=== Required work ===
Type out every line of the data again, exactly.

——

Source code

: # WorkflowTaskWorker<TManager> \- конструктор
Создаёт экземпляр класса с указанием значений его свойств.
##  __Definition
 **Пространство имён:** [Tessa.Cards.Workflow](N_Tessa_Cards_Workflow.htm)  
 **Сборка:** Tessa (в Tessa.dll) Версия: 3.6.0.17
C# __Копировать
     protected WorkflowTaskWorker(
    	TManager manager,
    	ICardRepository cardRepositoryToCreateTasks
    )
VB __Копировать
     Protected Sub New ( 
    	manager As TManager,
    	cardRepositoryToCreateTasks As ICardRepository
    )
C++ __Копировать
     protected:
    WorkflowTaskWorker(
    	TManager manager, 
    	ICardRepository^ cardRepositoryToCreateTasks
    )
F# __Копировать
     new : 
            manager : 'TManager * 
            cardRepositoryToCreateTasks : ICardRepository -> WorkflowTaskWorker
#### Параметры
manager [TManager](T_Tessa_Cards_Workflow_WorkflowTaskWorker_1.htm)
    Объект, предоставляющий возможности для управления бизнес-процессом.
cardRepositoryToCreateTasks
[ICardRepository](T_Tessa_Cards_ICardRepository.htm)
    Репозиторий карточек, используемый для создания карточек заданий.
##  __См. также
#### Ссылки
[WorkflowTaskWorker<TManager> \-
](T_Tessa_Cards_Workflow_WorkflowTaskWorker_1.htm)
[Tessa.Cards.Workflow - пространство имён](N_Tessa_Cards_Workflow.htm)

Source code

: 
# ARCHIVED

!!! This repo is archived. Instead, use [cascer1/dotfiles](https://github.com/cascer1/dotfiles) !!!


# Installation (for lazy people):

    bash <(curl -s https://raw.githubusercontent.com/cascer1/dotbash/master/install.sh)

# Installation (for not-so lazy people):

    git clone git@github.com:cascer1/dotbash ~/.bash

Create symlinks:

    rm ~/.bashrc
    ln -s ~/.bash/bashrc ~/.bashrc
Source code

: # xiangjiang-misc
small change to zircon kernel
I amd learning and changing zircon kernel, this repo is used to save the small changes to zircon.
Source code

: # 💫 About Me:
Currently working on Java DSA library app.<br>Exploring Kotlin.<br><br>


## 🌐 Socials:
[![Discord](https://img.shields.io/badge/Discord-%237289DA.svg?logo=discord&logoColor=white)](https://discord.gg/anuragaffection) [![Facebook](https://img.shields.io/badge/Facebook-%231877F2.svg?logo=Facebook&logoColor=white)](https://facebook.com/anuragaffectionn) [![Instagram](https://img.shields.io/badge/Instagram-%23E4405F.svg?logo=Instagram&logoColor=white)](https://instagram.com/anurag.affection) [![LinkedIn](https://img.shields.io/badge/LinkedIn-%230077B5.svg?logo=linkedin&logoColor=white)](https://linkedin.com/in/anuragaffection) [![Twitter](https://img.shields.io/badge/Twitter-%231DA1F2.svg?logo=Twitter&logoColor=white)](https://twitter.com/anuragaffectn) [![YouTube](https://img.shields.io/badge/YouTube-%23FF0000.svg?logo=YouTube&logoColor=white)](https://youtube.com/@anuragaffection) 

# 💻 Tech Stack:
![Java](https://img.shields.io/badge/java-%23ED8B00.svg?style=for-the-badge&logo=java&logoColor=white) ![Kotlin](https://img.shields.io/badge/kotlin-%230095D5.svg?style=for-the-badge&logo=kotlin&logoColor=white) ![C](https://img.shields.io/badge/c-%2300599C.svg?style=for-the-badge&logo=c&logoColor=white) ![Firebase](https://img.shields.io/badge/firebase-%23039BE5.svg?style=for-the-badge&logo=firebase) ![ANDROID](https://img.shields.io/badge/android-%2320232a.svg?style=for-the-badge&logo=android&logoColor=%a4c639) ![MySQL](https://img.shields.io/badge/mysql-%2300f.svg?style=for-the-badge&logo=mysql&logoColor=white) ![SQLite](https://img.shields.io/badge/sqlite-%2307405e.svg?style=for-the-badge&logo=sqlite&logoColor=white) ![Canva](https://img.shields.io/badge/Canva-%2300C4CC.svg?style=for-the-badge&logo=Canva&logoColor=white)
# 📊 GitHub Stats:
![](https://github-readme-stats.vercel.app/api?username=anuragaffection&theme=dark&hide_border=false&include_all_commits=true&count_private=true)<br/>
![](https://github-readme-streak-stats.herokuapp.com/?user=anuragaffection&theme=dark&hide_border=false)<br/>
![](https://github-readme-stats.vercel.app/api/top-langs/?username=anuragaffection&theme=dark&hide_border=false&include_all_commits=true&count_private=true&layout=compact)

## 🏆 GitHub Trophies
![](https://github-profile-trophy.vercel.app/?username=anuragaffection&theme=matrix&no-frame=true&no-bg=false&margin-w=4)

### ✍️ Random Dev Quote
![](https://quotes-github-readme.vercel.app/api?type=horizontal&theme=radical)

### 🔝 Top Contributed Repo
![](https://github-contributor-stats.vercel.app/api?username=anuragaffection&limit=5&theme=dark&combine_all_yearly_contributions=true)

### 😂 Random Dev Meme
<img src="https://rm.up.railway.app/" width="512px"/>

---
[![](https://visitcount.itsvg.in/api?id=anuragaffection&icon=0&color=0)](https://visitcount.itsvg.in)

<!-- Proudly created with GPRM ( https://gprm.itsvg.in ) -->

——

=== Your solution ===
Source code

: # WorkflowTaskWorker<TManager> \- конструктор
Создаёт экземпляр класса с указанием значений его свойств.
##  __Definition
 **Пространство имён:** [Tessa.Cards.Workflow](N_Tessa_Cards_Workflow.htm)  
 **Сборка:** Tessa (в Tessa.dll) Версия: 3.6.0.17
C# __Копировать
     protected WorkflowTaskWorker(
    	TManager manager,
    	ICardRepository cardRepositoryToCreateTasks
    )
VB __Копировать
     Protected Sub New ( 
    	manager As TManager,
    	cardRepositoryToCreateTasks As ICardRepository
    )
C++ __Копировать
     protected:
    WorkflowTaskWorker(
    	TManager manager, 
    	ICardRepository^ cardRepositoryToCreateTasks
    )
F# __Копировать
     new : 
            manager : 'TManager * 
            cardRepositoryToCreateTasks : ICardRepository -> WorkflowTaskWorker
#### Параметры
manager [TManager](T_Tessa_Cards_Workflow_WorkflowTaskWorker_1.htm)
    Объект, предоставляющий возможности для управления бизнес-процессом.
cardRepositoryToCreateTasks
[ICardRepository](T_Tessa_Cards_ICardRepository.htm)
    Репозиторий карточек, используемый для создания карточек заданий.
##  __См. также
#### Ссылки
[WorkflowTaskWorker<TManager> \-
](T_Tessa_Cards_Workflow_WorkflowTaskWorker_1.htm)
[Tessa.Cards.Workflow - пространство имён](N_Tessa_Cards_Workflow.htm)

Source code

: 
# ARCHIVED

!!! This repo is archived. Instead, use [cascer1/dotfiles](https://github.com/cascer1/dotfiles) !!!


# Installation (for lazy people):

    bash <(curl -s https://raw.githubusercontent.com/cascer1/dotbash/master/install.sh)

# Installation (for not-so lazy people):

    git clone git@github.com:cascer1/dotbash ~/.bash

Create symlinks:

    rm ~/.bashrc
    ln -s ~/.bash/bashrc ~/.bashrc
Source code

: # xiangjiang-misc
small change to zircon kernel
I amd learning and changing zircon kernel, this repo is used to save the small changes to zircon.
Source code

: # 💫 About Me:
Currently working on Java DSA library app.<br>Exploring Kotlin.<br><br>


## 🌐 Socials:
[![Discord](https://img.shields.io/badge/Discord-%237289DA.svg?logo=discord&logoColor=white)](https://discord.gg/anuragaffection) [![Facebook](https://img.shields.io/badge/Facebook-%231877F2.svg?logo=Facebook&logoColor=white)](https://facebook.com/anuragaffectionn) [![Instagram](https://img.shields.io/badge/Instagram-%23E4405F.svg?logo=Instagram&logoColor=white)](https://instagram.com/anurag.affection) [![LinkedIn](https://img.shields.io/badge/LinkedIn-%230077B5.svg?logo=linkedin&logoColor=white)](https://linkedin.com/in/anuragaffection) [![Twitter](https://img.shields.io/badge/Twitter-%231DA1F2.svg?logo=Twitter&logoColor=white)](https://twitter.com/anuragaffectn) [![YouTube](https://img.shields.io/badge/YouTube-%23FF0000.svg?logo=YouTube&logoColor=white)](https://youtube.com/@anuragaffection) 

# 💻 Tech Stack:
![Java](https://img.shields.io/badge/java-%23ED8B00.svg?style=for-the-badge&logo=java&logoColor=white) ![Kotlin](https://img.shields.io/badge/kotlin-%230095D5.svg?style=for-the-badge&logo=kotlin&logoColor=white) ![C](https://img.shields.io/badge/c-%2300599C.svg?style=for-the-badge&logo=c&logoColor=white) ![Firebase](https://img.shields.io/badge/firebase-%23039BE5.svg?style=for-the-badge&logo=firebase) ![ANDROID](https://img.shields.io/badge/android-%2320232a.svg?style=for-the-badge&logo=android&logoColor=%a4c639) ![MySQL](https://img.shields.io/badge/mysql-%2300f.svg?style=for-the-badge&logo=mysql&logoColor=white) ![SQLite](https://img.shields.io/badge/sqlite-%2307405e.svg?style=for-the-badge&logo=sqlite&logoColor=white) ![Canva](https://img.shields.io/badge/Canva-%2300C4CC.svg?style=for-the-badge&logo=Canva&logoColor=white)
# 📊 GitHub Stats:
![](https://github-readme-stats.vercel.app/api?username=anuragaffection&theme=dark&hide_border=false&include_all_commits=true&count_private=true)<br/>
![](https://github-readme-streak-stats.herokuapp.com/?user=anuragaffection&theme=dark&hide_border=false)<br/>
![](https://github-readme-stats.vercel.app/api/top-langs/?username=anuragaffection&theme=dark&hide_border=false&include_all_commits=true&count_private=true&layout=compact)

## 🏆 GitHub Trophies
![](https://github-profile-trophy.vercel.app/?username=anuragaffection&theme=matrix&no-frame=true&no-bg=false&margin-w=4)

### ✍️ Random Dev Quote
![](https://quotes-github-readme.vercel.app/api?type=horizontal&theme=radical)

### 🔝 Top Contributed Repo
![](https://github-contributor-stats.vercel.app/api?username=anuragaffection&limit=5&theme=dark&combine_all_yearly_contributions=true)

### 😂 Random Dev Meme
<img src="https://rm.up.railway.app/" width="512px"/>

---
[![](https://visitcount.itsvg.in/api?id=anuragaffection&icon=0&color=0)](https://visitcount.itsvg.in)

<!-- Proudly created with GPRM ( https://gprm.itsvg.in ) -->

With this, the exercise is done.